◆ Dataset ◆

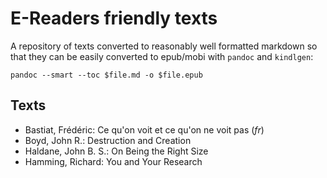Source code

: # E-Readers friendly texts

A repository of texts converted to reasonably well formatted markdown so that
they can be easily converted to epub/mobi with `pandoc` and `kindlgen`:

    pandoc --smart --toc $file.md -o $file.epub


## Texts

- Bastiat, Frédéric: Ce qu'on voit et ce qu'on ne voit pas (*fr*)
- Boyd, John R.: Destruction and Creation
- Haldane, John B. S.: On Being the Right Size
- Hamming, Richard: You and Your Research
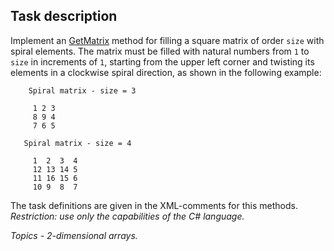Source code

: ## Task description ##

Implement an [GetMatrix](SpiralMatrixTask/MatrixExtension.cs#L28) method for filling a square matrix of order `size` with spiral elements. The matrix must be filled with natural numbers from `1` to `size` in increments of `1`, starting from the upper left corner and twisting its elements in a clockwise spiral direction, as shown in the following example:

        Spiral matrix - size = 3

         1 2 3  
         8 9 4  
         7 6 5  

       Spiral matrix - size = 4
   
         1  2  3  4   
         12 13 14 5  
         11 16 15 6  
         10 9  8  7    

The task definitions are given in the XML-comments for this methods.   
_Restriction: use only the capabilities of the C# language._

*Topics - 2-dimensional arrays.* 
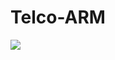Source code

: # Telco-ARM
<a href="https://portal.azure.com/#create/Microsoft.Template/uri/https%3A%2F%2Fraw.githubusercontent.com%2FMani9030%2FTelco-ARM%2Fmaster%2FTelco-ARM.json" target="_blank">
    <img src="https://aka.ms/deploytoazurebutton"/>
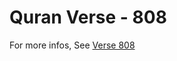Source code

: # Quran Verse - 808 

For more infos, See [Verse 808](https://www.quranbookk.com/quran/search?q=808)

◆ Exercise objective ◆
For this exercise, gather every line of the data that contains the word "https".

◆ Your response ◆
<a href="https://portal.azure.com/#create/Microsoft.Template/uri/https%3A%2F%2Fraw.githubusercontent.com%2FMani9030%2FTelco-ARM%2Fmaster%2FTelco-ARM.json" target="_blank">
    <img src="https://aka.ms/deploytoazurebutton"/>
For more infos, See [Verse 808](https://www.quranbookk.com/quran/search?q=808)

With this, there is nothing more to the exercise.